Las grandes ciudades generan una sensación de soledad y pequeñez, como si la majestuosidad edilicia transformara a quienes las caminan en seres autómatas e insignificantes. En esa línea va la primera secuencia de La voz del silencio, que presenta a un grupo de personajes trabajando en actividades sin prestar atención alguna, con sus miradas vacías, perdidas en las profundidades de sus pensamientos.
Esta coproducción argentino-brasileña transcurre íntegramente en la ciudad de San Pablo. Allí viven el empleado de un call center, una madre soltera a punto de perder su trabajo, un hombre mayor apasionado de la música clásica con problemas de memoria y otro con varios empleos para terminar sus estudios, entre varios personajes que el guión del también director André Ristum irá uniendo a medida que avance el relato.
Magnolia aparece como la gran referencia (aquí no hay una lluvia de sapos pero sí un eclipse lunar) de este film que tematiza cuestiones como la opresión y la soledad a través de esos hombres y mujeres atrapados en sus rutinas, víctimas de un sistema que les exige mucho más de lo que les ofrece.

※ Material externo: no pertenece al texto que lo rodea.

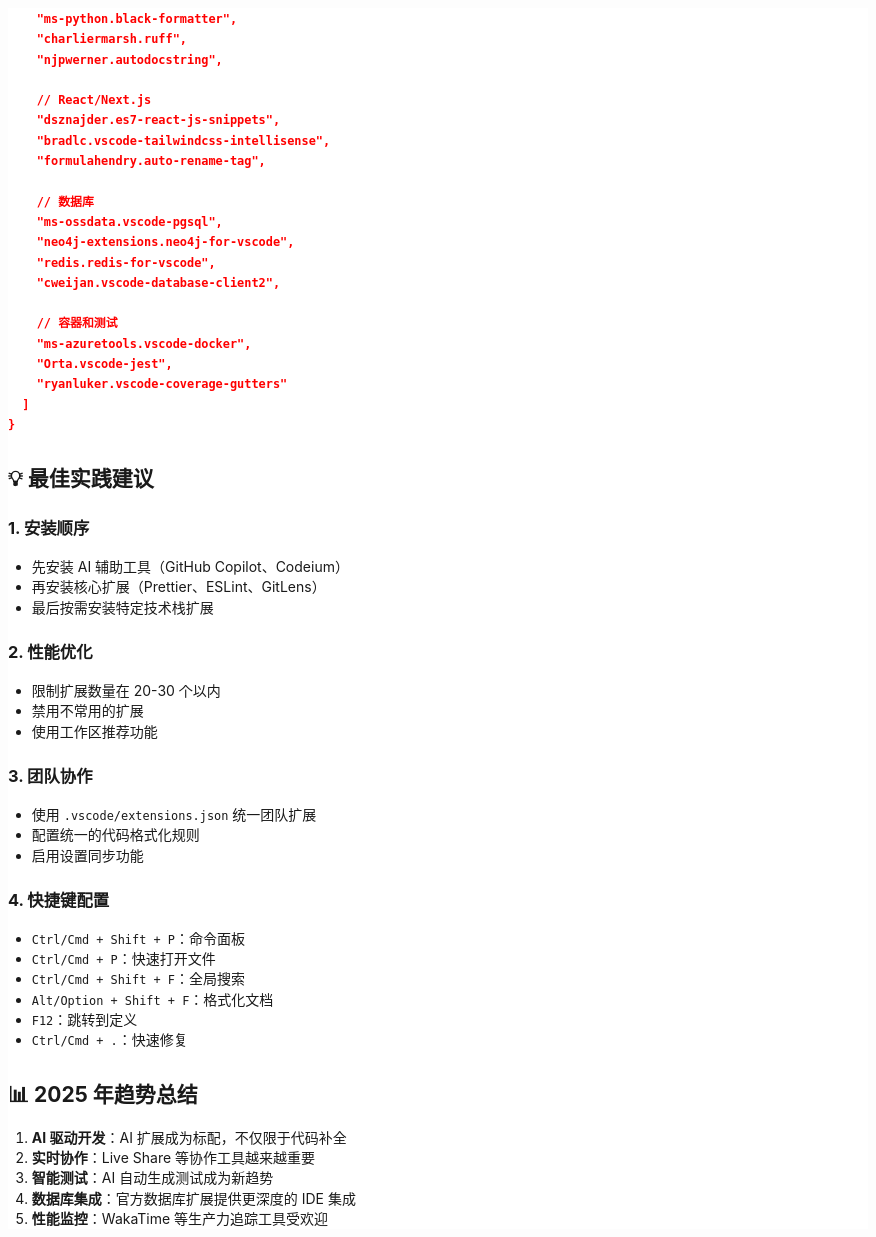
 ```json
    "ms-python.black-formatter",
    "charliermarsh.ruff",
    "njpwerner.autodocstring",
    
    // React/Next.js
    "dsznajder.es7-react-js-snippets",
    "bradlc.vscode-tailwindcss-intellisense",
    "formulahendry.auto-rename-tag",
    
    // 数据库
    "ms-ossdata.vscode-pgsql",
    "neo4j-extensions.neo4j-for-vscode",
    "redis.redis-for-vscode",
    "cweijan.vscode-database-client2",
    
    // 容器和测试
    "ms-azuretools.vscode-docker",
    "Orta.vscode-jest",
    "ryanluker.vscode-coverage-gutters"
  ]
}
```

## 💡 最佳实践建议

### 1. **安装顺序**
- 先安装 AI 辅助工具（GitHub Copilot、Codeium）
- 再安装核心扩展（Prettier、ESLint、GitLens）
- 最后按需安装特定技术栈扩展

### 2. **性能优化**
- 限制扩展数量在 20-30 个以内
- 禁用不常用的扩展
- 使用工作区推荐功能

### 3. **团队协作**
- 使用 `.vscode/extensions.json` 统一团队扩展
- 配置统一的代码格式化规则
- 启用设置同步功能

### 4. **快捷键配置**
- `Ctrl/Cmd + Shift + P`：命令面板
- `Ctrl/Cmd + P`：快速打开文件
- `Ctrl/Cmd + Shift + F`：全局搜索
- `Alt/Option + Shift + F`：格式化文档
- `F12`：跳转到定义
- `Ctrl/Cmd + .`：快速修复

## 📊 2025 年趋势总结

1. **AI 驱动开发**：AI 扩展成为标配，不仅限于代码补全
2. **实时协作**：Live Share 等协作工具越来越重要
3. **智能测试**：AI 自动生成测试成为新趋势
4. **数据库集成**：官方数据库扩展提供更深度的 IDE 集成
5. **性能监控**：WakaTime 等生产力追踪工具受欢迎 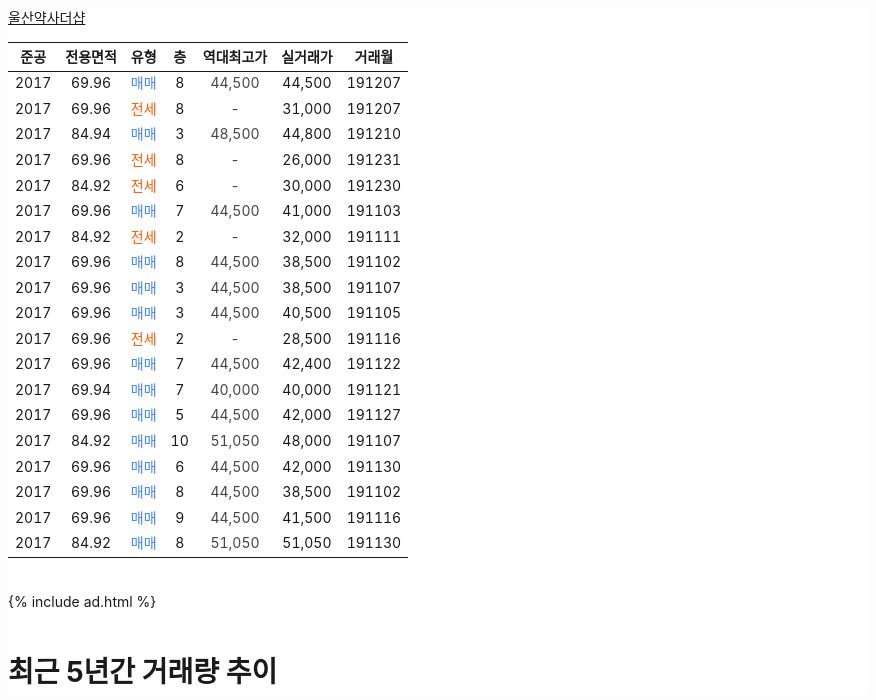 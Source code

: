 
[울산약사더샵](https://search.naver.com/search.naver?query=%EC%9A%B8%EC%82%B0%EA%B4%91%EC%97%AD%EC%8B%9C+%EC%A4%91%EA%B5%AC+%EC%95%BD%EC%82%AC%EB%8F%99+%EC%9A%B8%EC%82%B0%EC%95%BD%EC%82%AC%EB%8D%94%EC%83%B5)

|준공|전용면적|유형|층|역대최고가|실거래가|거래월|
|:---:|:---:|:---:|:---:|:---:|:---:|:---:|
|2017|69.96|<span style="color:#4285f3">매매</span>|8|<span style="color:#444444">44,500</span>|44,500|191207|
|2017|69.96|<span style="color:#ff5a00">전세</span>|8|<span style="color:#444444">-</span>|31,000|191207|
|2017|84.94|<span style="color:#4285f3">매매</span>|3|<span style="color:#444444">48,500</span>|44,800|191210|
|2017|69.96|<span style="color:#ff5a00">전세</span>|8|<span style="color:#444444">-</span>|26,000|191231|
|2017|84.92|<span style="color:#ff5a00">전세</span>|6|<span style="color:#444444">-</span>|30,000|191230|
|2017|69.96|<span style="color:#4285f3">매매</span>|7|<span style="color:#444444">44,500</span>|41,000|191103|
|2017|84.92|<span style="color:#ff5a00">전세</span>|2|<span style="color:#444444">-</span>|32,000|191111|
|2017|69.96|<span style="color:#4285f3">매매</span>|8|<span style="color:#444444">44,500</span>|38,500|191102|
|2017|69.96|<span style="color:#4285f3">매매</span>|3|<span style="color:#444444">44,500</span>|38,500|191107|
|2017|69.96|<span style="color:#4285f3">매매</span>|3|<span style="color:#444444">44,500</span>|40,500|191105|
|2017|69.96|<span style="color:#ff5a00">전세</span>|2|<span style="color:#444444">-</span>|28,500|191116|
|2017|69.96|<span style="color:#4285f3">매매</span>|7|<span style="color:#444444">44,500</span>|42,400|191122|
|2017|69.94|<span style="color:#4285f3">매매</span>|7|<span style="color:#444444">40,000</span>|40,000|191121|
|2017|69.96|<span style="color:#4285f3">매매</span>|5|<span style="color:#444444">44,500</span>|42,000|191127|
|2017|84.92|<span style="color:#4285f3">매매</span>|10|<span style="color:#444444">51,050</span>|48,000|191107|
|2017|69.96|<span style="color:#4285f3">매매</span>|6|<span style="color:#444444">44,500</span>|42,000|191130|
|2017|69.96|<span style="color:#4285f3">매매</span>|8|<span style="color:#444444">44,500</span>|38,500|191102|
|2017|69.96|<span style="color:#4285f3">매매</span>|9|<span style="color:#444444">44,500</span>|41,500|191116|
|2017|84.92|<span style="color:#4285f3">매매</span>|8|<span style="color:#444444">51,050</span>|51,050|191130|


<br>
{% include ad.html %}
<br>

# 최근 5년간 거래량 추이


<div style="width:100%;">
    <canvas id="deal_progress" height="200"></canvas>
</div>

<script>
new Chart(document.getElementById("deal_progress"), {
    type: 'line',
    data: {
        labels: ['201501','201502','201503','201504','201505','201506','201507','201508','201509','201510','201511','201512','201601','201602','201603','201604','201605','201606','201607','201608','201609','201610','201611','201612','201701','201702','201703','201704','201705','201706','201707','201708','201709','201710','201711','201712','201801','201802','201803','201804','201805','201806','201807','201808','201809','201810','201811','201812','201901','201902','201903','201904','201905','201906','201907','201908','201909','201910','201911','201912','202001'],
        datasets: [{
            label: '매매',
            pointRadius: 1,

Más allá de sus acertadas construcciones climáticas y un elenco parejo, La voz del silencio cae en el pecado de usar a sus criaturas como vehículos para decir lo que para el director son grandes verdades acerca del mundo. Hay un tremendismo más cercano a Alejandro González Iñárritu que a Paul Thomas Anderson en la forma en que las historias se van entrelazando, a la vez que una tendencia al subrayado que muestra que Ristum está más interesado en construir una ambiciosa radiografía social que en comprender cómo y por qué las cosas son como son.